- **THE PROBLEM**
The records below need to be repeated exactly, though not their pictures.

SUPPLIED RECORDS below:

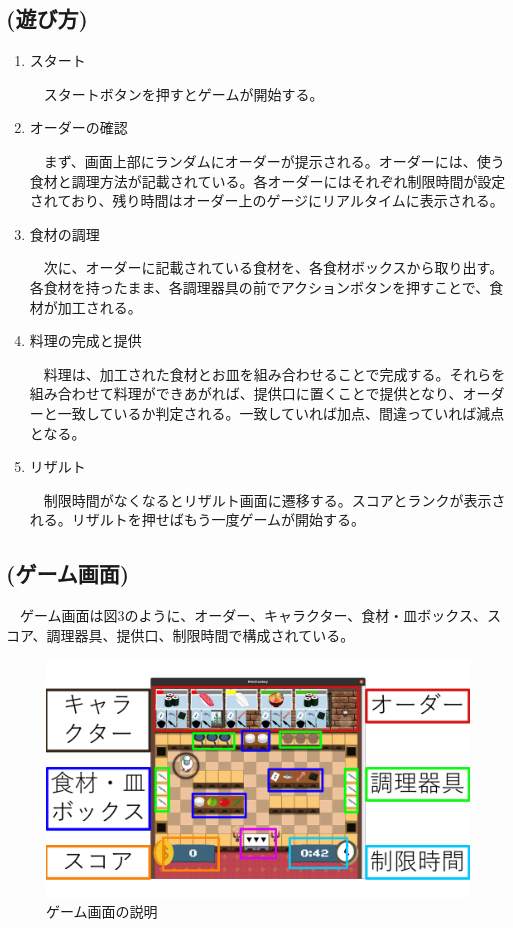 \documentclass[a4j]{jsarticle} %
\begin{document}
\subsection*{(遊び方)}
\begin{enumerate}
  \item スタート\par
  　スタートボタンを押すとゲームが開始する。 
  \item オーダーの確認\par
  　まず、画面上部にランダムにオーダーが提示される。オーダーには、使う食材と調理方法が記載されている。各オーダーにはそれぞれ制限時間が設定されており、残り時間はオーダー上のゲージにリアルタイムに表示される。
  \item 食材の調理\par
  　次に、オーダーに記載されている食材を、各食材ボックスから取り出す。各食材を持ったまま、各調理器具の前でアクションボタンを押すことで、食材が加工される。
  \item 料理の完成と提供\par
  　料理は、加工された食材とお皿を組み合わせることで完成する。それらを組み合わせて料理ができあがれば、提供口に置くことで提供となり、オーダーと一致しているか判定される。一致していれば加点、間違っていれば減点となる。   
  \item リザルト\par
  　制限時間がなくなるとリザルト画面に遷移する。スコアとランクが表示される。リザルトを押せばもう一度ゲームが開始する。
\end{enumerate}
\subsection*{(ゲーム画面)}
　ゲーム画面は図3のように、オーダー、キャラクター、食材・皿ボックス、スコア、調理器具、提供口、制限時間で構成されている。
\begin{figure}[H]
  \begin{center}
  \includegraphics[scale=0.3]{img/game.png}
  \caption{ゲーム画面の説明}
  \end{center}
\end{figure}
\end{document}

End of SUPPLIED RECORDS.

- **YOUR RESPONSE**
 \documentclass[a4j]{jsarticle} %
\begin{document}
\subsection*{(遊び方)}
\begin{enumerate}
  \item スタート\par
  　スタートボタンを押すとゲームが開始する。 
  \item オーダーの確認\par
  　まず、画面上部にランダムにオーダーが提示される。オーダーには、使う食材と調理方法が記載されている。各オーダーにはそれぞれ制限時間が設定されており、残り時間はオーダー上のゲージにリアルタイムに表示される。
  \item 食材の調理\par
  　次に、オーダーに記載されている食材を、各食材ボックスから取り出す。各食材を持ったまま、各調理器具の前でアクションボタンを押すことで、食材が加工される。
  \item 料理の完成と提供\par
  　料理は、加工された食材とお皿を組み合わせることで完成する。それらを組み合わせて料理ができあがれば、提供口に置くことで提供となり、オーダーと一致しているか判定される。一致していれば加点、間違っていれば減点となる。   
  \item リザルト\par
  　制限時間がなくなるとリザルト画面に遷移する。スコアとランクが表示される。リザルトを押せばもう一度ゲームが開始する。
\end{enumerate}
\subsection*{(ゲーム画面)}
　ゲーム画面は図3のように、オーダー、キャラクター、食材・皿ボックス、スコア、調理器具、提供口、制限時間で構成されている。
\begin{figure}[H]
  \begin{center}
  \includegraphics[scale=0.3]{img/game.png}
  \caption{ゲーム画面の説明}
  \end{center}
\end{figure}
\end{document}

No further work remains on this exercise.